* ACTIVITY *
Everything from the first line of the material below through the line containing "Tanzu Kubernetes Grid includes Harbor" must be retyped exactly, and nothing past it.

* MATERIAL PROVIDED *

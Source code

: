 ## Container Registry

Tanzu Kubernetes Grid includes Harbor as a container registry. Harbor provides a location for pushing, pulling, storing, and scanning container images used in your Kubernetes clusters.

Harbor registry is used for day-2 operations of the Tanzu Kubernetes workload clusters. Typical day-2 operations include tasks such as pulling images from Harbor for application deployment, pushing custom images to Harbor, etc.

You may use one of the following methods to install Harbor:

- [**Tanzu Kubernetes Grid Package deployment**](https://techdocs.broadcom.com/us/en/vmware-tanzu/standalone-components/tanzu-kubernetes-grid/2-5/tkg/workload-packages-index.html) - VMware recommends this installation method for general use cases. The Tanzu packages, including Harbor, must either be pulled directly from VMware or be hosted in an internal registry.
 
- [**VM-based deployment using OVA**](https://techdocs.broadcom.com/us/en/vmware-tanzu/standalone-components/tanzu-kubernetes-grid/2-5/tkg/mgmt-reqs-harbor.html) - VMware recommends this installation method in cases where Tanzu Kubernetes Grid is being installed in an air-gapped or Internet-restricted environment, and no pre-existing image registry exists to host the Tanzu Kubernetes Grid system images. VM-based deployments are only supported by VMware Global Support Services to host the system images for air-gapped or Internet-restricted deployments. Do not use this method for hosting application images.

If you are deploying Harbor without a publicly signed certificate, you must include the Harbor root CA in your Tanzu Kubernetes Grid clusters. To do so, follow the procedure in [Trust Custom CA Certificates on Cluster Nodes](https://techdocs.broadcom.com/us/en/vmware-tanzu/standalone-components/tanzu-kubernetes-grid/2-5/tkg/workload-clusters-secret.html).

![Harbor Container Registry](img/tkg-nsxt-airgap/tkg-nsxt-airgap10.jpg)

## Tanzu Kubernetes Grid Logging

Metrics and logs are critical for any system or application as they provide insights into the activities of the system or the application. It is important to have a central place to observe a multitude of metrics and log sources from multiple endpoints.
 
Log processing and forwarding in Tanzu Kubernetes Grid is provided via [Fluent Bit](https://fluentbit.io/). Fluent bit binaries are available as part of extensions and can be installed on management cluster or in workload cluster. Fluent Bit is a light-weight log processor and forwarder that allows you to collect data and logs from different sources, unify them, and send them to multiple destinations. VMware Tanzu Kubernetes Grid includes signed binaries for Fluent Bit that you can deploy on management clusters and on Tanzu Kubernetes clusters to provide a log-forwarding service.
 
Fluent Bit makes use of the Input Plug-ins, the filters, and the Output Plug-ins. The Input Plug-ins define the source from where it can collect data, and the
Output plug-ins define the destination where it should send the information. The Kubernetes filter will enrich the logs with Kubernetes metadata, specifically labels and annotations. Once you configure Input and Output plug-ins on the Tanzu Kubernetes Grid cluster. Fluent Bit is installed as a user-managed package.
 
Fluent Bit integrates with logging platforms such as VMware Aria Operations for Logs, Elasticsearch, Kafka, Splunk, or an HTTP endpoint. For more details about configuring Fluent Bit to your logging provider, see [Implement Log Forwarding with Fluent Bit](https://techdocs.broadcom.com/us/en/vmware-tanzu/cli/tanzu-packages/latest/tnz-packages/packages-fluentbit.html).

* REPLY TO THE TASK *
Source code

: ## Container Registry

Tanzu Kubernetes Grid includes Harbor as a container registry. Harbor provides a location for pushing, pulling, storing, and scanning container images used in your Kubernetes clusters.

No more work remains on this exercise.